Several display technologies could potentially be used to solve the electronic device size limitations. One such display technology includes use of virtual image displays. Virtual image displays that employ micro display imagers and optical lens systems require near eye usages, which has generally been deemed awkward ergonomically to implement. Extendable or rollable displays that are made of flexible plastic materials have not yet proven desired mechanical properties for reliable use under the promised bending conditions.

In addition, these electronic devices may have one or more of the following additional limitations for viewing high resolution images. First, the existing electronic devices may not have the required processing capabilities to generate high resolution images. Second, the existing electronic devices may not support an integrated high resolution display due to constraints on cost, size, and power consumption. Third, even if attached to an external, high resolution display over an interface, these electronic devices may not support the high data rate interface required for the transfer of high resolution displays.

BRIEF DESCRIPTION OF THE FIGURES

The present invention is illustrated by way of example, and not limitation, in the accompanying figures, in which like references indicate similar elements, and in which:

FIG. 1 is a block diagram illustrating an exemplary environment, where various embodiments of the present invention can be practiced;

FIG. 2 is a block diagram illustrating components of an exemplary projection display device, in accordance with an embodiment of the present invention; and

FIG. 3 is a block diagram illustrating an exemplary projection display device, in accordance with another embodiment of the present invention.

Skilled artisans will appreciate that elements in the figures are illustrated for simplicity and clarity and have not necessarily been drawn to scale. For example, the dimensions of some of the elements in the figures may be exaggerated relative to other elements to help to improve understanding of embodiments of the present invention.

DETAILED DESCRIPTION OF THE EMBODIMENTS

Various embodiments of the present invention provide a projection display device. The projection display device includes a communication unit for communicating with a host device such as a mobile phone, a laptop, a Personal Digital Assistant (PDA), and the like. The communication unit is capable of enabling the host device to control the operation of the projection display device. The projection display device also includes a system processor and a display unit. The system processor decodes encoded inputs received by the communication unit and generates a high resolution image. Further, the display unit projects the high resolution image to form a display.

Before describing in detail the projection display device in accordance with the present invention, it should be observed that the present invention resides primarily in combinations of method steps and apparatus components related to the projection display device. Accordingly, the apparatus components and method steps have been represented where appropriate by conventional symbols in the drawings, showing only those specific details that are pertinent to understanding the present invention so as not to obscure the disclosure with details that will be readily apparent to those of ordinary skill in the art having the benefit of the description herein.
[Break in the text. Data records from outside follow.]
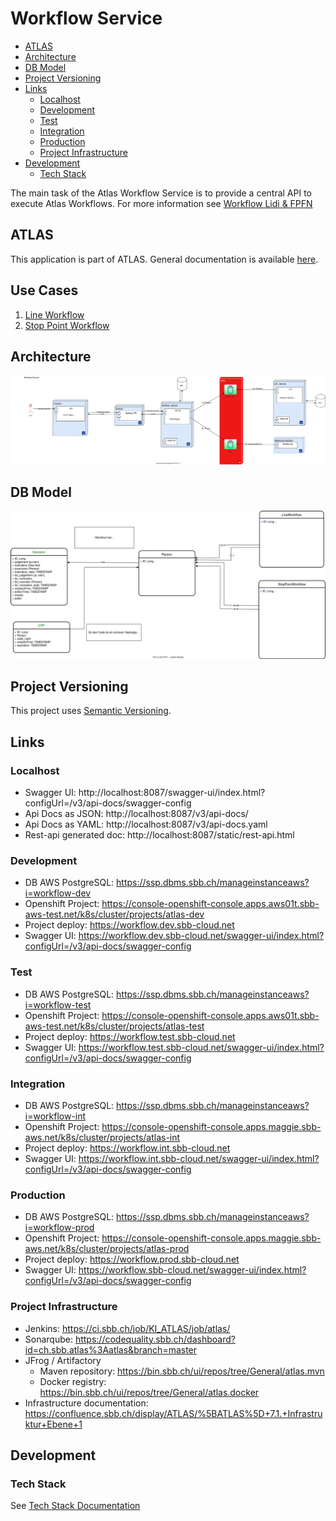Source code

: # Workflow Service

<!-- toc -->

- [ATLAS](#atlas)
- [Architecture](#architecture)
- [DB Model](#db-model)
- [Project Versioning](#project-versioning)
- [Links](#links)
    * [Localhost](#localhost)
    * [Development](#development)
    * [Test](#test)
    * [Integration](#integration)
    * [Production](#production)
    * [Project Infrastructure](#project-infrastructure)
- [Development](#development-1)
    * [Tech Stack](#tech-stack)

<!-- tocstop -->

The main task of the Atlas Workflow Service is to provide a central API to execute Atlas Workflows.
For more information see [Workflow Lidi & FPFN](https://confluence.sbb.ch/pages/viewpage.action?pageId=1972998390)

## ATLAS

This application is part of ATLAS. General documentation is
available [here](https://code.sbb.ch/projects/KI_ATLAS/repos/atlas/browse/README.md).

## Use Cases

1. [Line Workflow](documentation/line-wf-usecase.md)  
2. [Stop Point Workflow](documentation/stop-point-wf-usecase.md)  

## Architecture

![Workflow-Line-Architecture](documentation/workflow-architecture.drawio.svg)

## DB Model

![DB-Model](documentation/workflow-service-db.drawio.svg)

## Project Versioning

This project uses [Semantic Versioning](https://semver.org/).

## Links

### Localhost

* Swagger UI: http://localhost:8087/swagger-ui/index.html?configUrl=/v3/api-docs/swagger-config
* Api Docs as JSON: http://localhost:8087/v3/api-docs/
* Api Docs as YAML: http://localhost:8087/v3/api-docs.yaml
* Rest-api generated doc: http://localhost:8087/static/rest-api.html

### Development

* DB AWS PostgreSQL: https://ssp.dbms.sbb.ch/manageinstanceaws?i=workflow-dev
* Openshift
  Project: https://console-openshift-console.apps.aws01t.sbb-aws-test.net/k8s/cluster/projects/atlas-dev
* Project deploy: https://workflow.dev.sbb-cloud.net
* Swagger UI: https://workflow.dev.sbb-cloud.net/swagger-ui/index.html?configUrl=/v3/api-docs/swagger-config

### Test

* DB AWS PostgreSQL: https://ssp.dbms.sbb.ch/manageinstanceaws?i=workflow-test
* Openshift
  Project: https://console-openshift-console.apps.aws01t.sbb-aws-test.net/k8s/cluster/projects/atlas-test
* Project deploy: https://workflow.test.sbb-cloud.net
* Swagger UI: https://workflow.test.sbb-cloud.net/swagger-ui/index.html?configUrl=/v3/api-docs/swagger-config

### Integration

* DB AWS PostgreSQL: https://ssp.dbms.sbb.ch/manageinstanceaws?i=workflow-int
* Openshift
  Project: https://console-openshift-console.apps.maggie.sbb-aws.net/k8s/cluster/projects/atlas-int
* Project deploy: https://workflow.int.sbb-cloud.net
* Swagger UI: https://workflow.int.sbb-cloud.net/swagger-ui/index.html?configUrl=/v3/api-docs/swagger-config

### Production

* DB AWS PostgreSQL: https://ssp.dbms.sbb.ch/manageinstanceaws?i=workflow-prod
* Openshift
  Project: https://console-openshift-console.apps.maggie.sbb-aws.net/k8s/cluster/projects/atlas-prod
* Project deploy: https://workflow.prod.sbb-cloud.net
* Swagger UI:  https://workflow.sbb-cloud.net/swagger-ui/index.html?configUrl=/v3/api-docs/swagger-config

### Project Infrastructure

* Jenkins: https://ci.sbb.ch/job/KI_ATLAS/job/atlas/
* Sonarqube: https://codequality.sbb.ch/dashboard?id=ch.sbb.atlas%3Aatlas&branch=master
* JFrog / Artifactory
    * Maven repository: https://bin.sbb.ch/ui/repos/tree/General/atlas.mvn
    * Docker registry: https://bin.sbb.ch/ui/repos/tree/General/atlas.docker
* Infrastructure
  documentation: https://confluence.sbb.ch/display/ATLAS/%5BATLAS%5D+7.1.+Infrastruktur+Ebene+1

## Development

### Tech Stack

See [Tech Stack Documentation](../documentation/tech-stack-service.md)
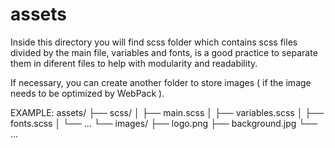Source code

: # assets

Inside this directory you will find scss folder which contains scss files divided by the main file, variables and fonts, is a good practice to separate them in diferent files
to help with modularity and readability.

If necessary, you can create another folder to store images ( if the image needs to be optimized by WebPack ).

EXAMPLE:
assets/
    ├── scss/
    │   ├── main.scss
    │   ├── variables.scss
    │   ├── fonts.scss
    │   └── ...
    └── images/
        ├── logo.png
        ├── background.jpg
        └── ...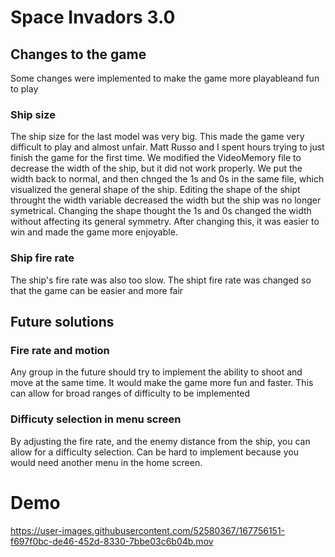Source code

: # Space Invadors 3.0

## Changes to the game
Some changes were implemented to make the game more playableand fun to play

### Ship size
The ship size for the last model was very big. This made the game very difficult to play and almost unfair. Matt Russo and I spent hours trying to just finish the game for the first time.
We modified the VideoMemory file to decrease the width of the ship, but it did not work properly. We put the width back to normal, and then chnged the 1s and 0s in the same file, which visualized the general shape of the ship. Editing the shape of the shipt throught the width variable decreased the width but the ship was no longer symetrical. Changing the shape thought the 1s and 0s changed the width without affecting its general symmetry. 
After changing this, it was easier to win and made the game more enjoyable. 

### Ship fire rate

The ship's fire rate was also too slow. The shipt fire rate was changed so that the game can be easier and more fair

## Future solutions

### Fire rate and motion

Any group in the future should try to implement the ability to shoot and move at the same time. It would make the game more fun and faster. This can allow for broad ranges of difficulty to be implemented

### Difficuty selection in menu screen

By adjusting the fire rate, and the enemy distance from  the ship, you can allow for a difficulty selection. Can be hard to implement because you would need another menu in the home screen. 

# Demo
https://user-images.githubusercontent.com/52580367/167756151-f697f0bc-de46-452d-8330-7bbe03c6b04b.mov



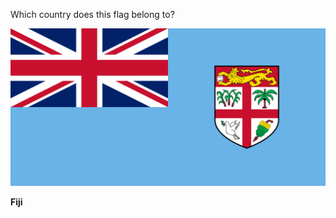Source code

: Which country does this flag belong to?

![Flag of Fiji](images/Flag_of_Fiji.svg)
<!--question-->
**Fiji**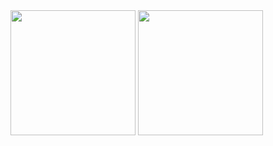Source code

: <div>
  <img height="200em" src="https://github-readme-stats.vercel.app/api?username=gabrielEmilio00&count_private=true&show_icons=true&theme=radical" />
  <img height="200em" src="https://github-readme-stats.vercel.app/api/top-langs/?username=anuraghazra&layout=compact&theme=radical" />
</div>
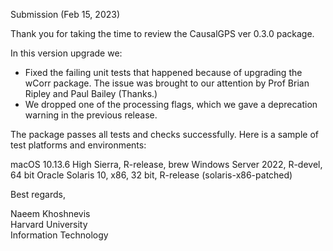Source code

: Submission (Feb 15, 2023)

Thank you for taking the time to review the CausalGPS ver 0.3.0 package. 

In this version upgrade we:

- Fixed the failing unit tests that happened because of upgrading the wCorr package. The issue was brought to our attention by Prof Brian Ripley and Paul Bailey (Thanks.) 
- We dropped one of the processing flags, which we gave a deprecation warning in the previous release.


The package passes all tests and checks successfully. Here is a sample of test platforms and environments:

macOS 10.13.6 High Sierra, R-release, brew
Windows Server 2022, R-devel, 64 bit
Oracle Solaris 10, x86, 32 bit, R-release (solaris-x86-patched)


Best regards,   

Naeem Khoshnevis   
Harvard University   
Information Technology    
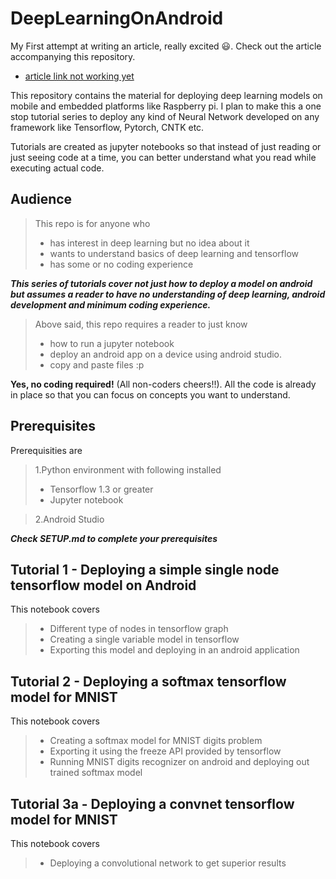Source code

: 
# DeepLearningOnAndroid 

My First attempt at writing an article, really excited :smiley:. Check out the article accompanying this repository.
 * [article link not working yet](http://www.google.com)

This repository contains the material for deploying deep learning models on mobile and embedded platforms like Raspberry pi. I plan to make this a one stop tutorial series to deploy any kind of Neural Network developed on any framework like Tensorflow, Pytorch, CNTK etc.

Tutorials are created as jupyter notebooks so that instead of just reading or just seeing code at a time, you can better understand what you read while executing actual code. 

## Audience 
>This repo is for anyone who 
>* has interest in deep learning but no idea about it
>* wants to understand basics of deep learning and tensorflow
>* has some or no coding experience


***This series of tutorials cover not just how to deploy a model on android but assumes a reader to have no understanding of deep learning, android development and minimum coding experience.***

>Above said, this repo requires a reader to just know 
>* how to run a jupyter notebook 
>* deploy an android app on a device using android studio.
>* copy and paste files :p

**Yes, no coding required!** (All non-coders cheers!!). All the code is already in place so that you can focus on concepts you want to understand.

## Prerequisites
Prerequisities are 
>1.Python environment with following installed
>* Tensorflow 1.3 or greater
>* Jupyter notebook

>2.Android Studio

***Check SETUP.md to complete your prerequisites***

## Tutorial 1 - Deploying a simple single node tensorflow model on Android
This notebook covers
>* Different type of nodes in tensorflow graph
>* Creating a single variable model in tensorflow
>* Exporting this model and deploying in an android application

## Tutorial 2 - Deploying a softmax tensorflow model for MNIST
This notebook covers
>* Creating a softmax model for MNIST digits problem
>* Exporting it using the freeze API provided by tensorflow
>* Running MNIST digits recognizer on android and deploying out trained softmax model

## Tutorial 3a - Deploying a convnet tensorflow model for MNIST
This notebook covers
>* Deploying a convolutional network to get superior results
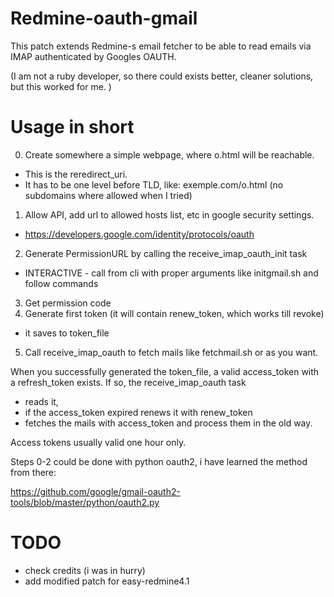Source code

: # Redmine-oauth-gmail

This patch extends Redmine-s email fetcher to be able to read emails via IMAP authenticated by Googles OAUTH.

(I am not a ruby developer, so there could exists better, cleaner solutions, but this worked for me. )

# Usage in short

0. Create somewhere a simple webpage, where o.html will be reachable.
  *  This is the reredirect_uri.
  *  It has to be one level before TLD, like: exemple.com/o.html (no subdomains where allowed when I tried)
1. Allow API, add url to allowed hosts list, etc in google security settings.
  * https://developers.google.com/identity/protocols/oauth
2. Generate PermissionURL by calling the receive_imap_oauth_init task
  * INTERACTIVE - call from cli with proper arguments like initgmail.sh and follow commands
3. Get permission code
4. Generate first token (it will contain renew_token, which works till revoke)
  * it saves to token_file 
5. Call receive_imap_oauth to fetch mails like fetchmail.sh or as you want. 



When you successfully generated the token_file, a valid access_token with a refresh_token exists. If so, the receive_imap_oauth task 
  - reads it,
  - if the access_token expired renews it with renew_token
  - fetches the mails with access_token and process them in the old way.


Access tokens usually valid one hour only. 


Steps 0-2 could be done with python oauth2, i have learned the method from there:

 https://github.com/google/gmail-oauth2-tools/blob/master/python/oauth2.py

# TODO
- check credits (i was in hurry)
- add modified patch for easy-redmine4.1
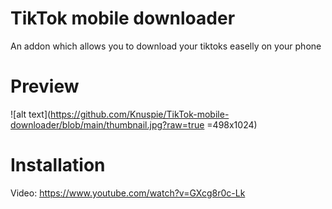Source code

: # TikTok mobile downloader
An addon which allows you to download your tiktoks easelly on your phone

# Preview
![alt text](https://github.com/Knuspie/TikTok-mobile-downloader/blob/main/thumbnail.jpg?raw=true =498x1024)

# Installation
Video: https://www.youtube.com/watch?v=GXcg8r0c-Lk

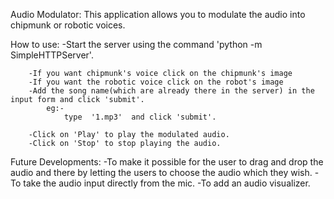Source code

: Audio Modulator:
		This application allows you to modulate the audio into chipmunk or robotic voices.

How to use:
		-Start the server using the command 'python -m SimpleHTTPServer'.

		
		-If you want chipmunk's voice click on the chipmunk's image
		-If you want the robotic voice click on the robot's image
		-Add the song name(which are already there in the server) in the input form and click 'submit'.
			eg:-
				type  '1.mp3'  and click 'submit'.

		-Click on 'Play' to play the modulated audio.
		-Click on 'Stop' to stop playing the audio.

Future Developments:
		-To make it possible for the user to drag and drop the audio and there by letting the users to choose the audio    which they wish.
		-To take the audio input directly from the mic.
		-To add an audio visualizer.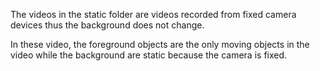 The videos in the static folder are videos recorded from fixed camera devices thus the background does not change.

In these video, the foreground objects are the only moving objects in the video while the background are static because the camera is fixed.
In this document, relational terms may be used solely to distinguish one entity or action from another entity or action without necessarily requiring or implying any actual such relationship or order between such entities or actions. The terms “comprises,” “comprising,” or any other variation thereof, are intended to cover a non-exclusive inclusion, such that a process, method, article, or apparatus that comprises a list of elements does not include only those elements but may include other elements not expressly listed or inherent to such process, method, article, or apparatus. An element preceded by “comprises . . . a” does not, without more constraints, preclude the existence of additional identical elements in the process, method, article, or apparatus that comprises the element. The term “another”, as used herein, is defined as at least a second or more. The terms “including” and/or “having”, as used herein, are defined as comprising.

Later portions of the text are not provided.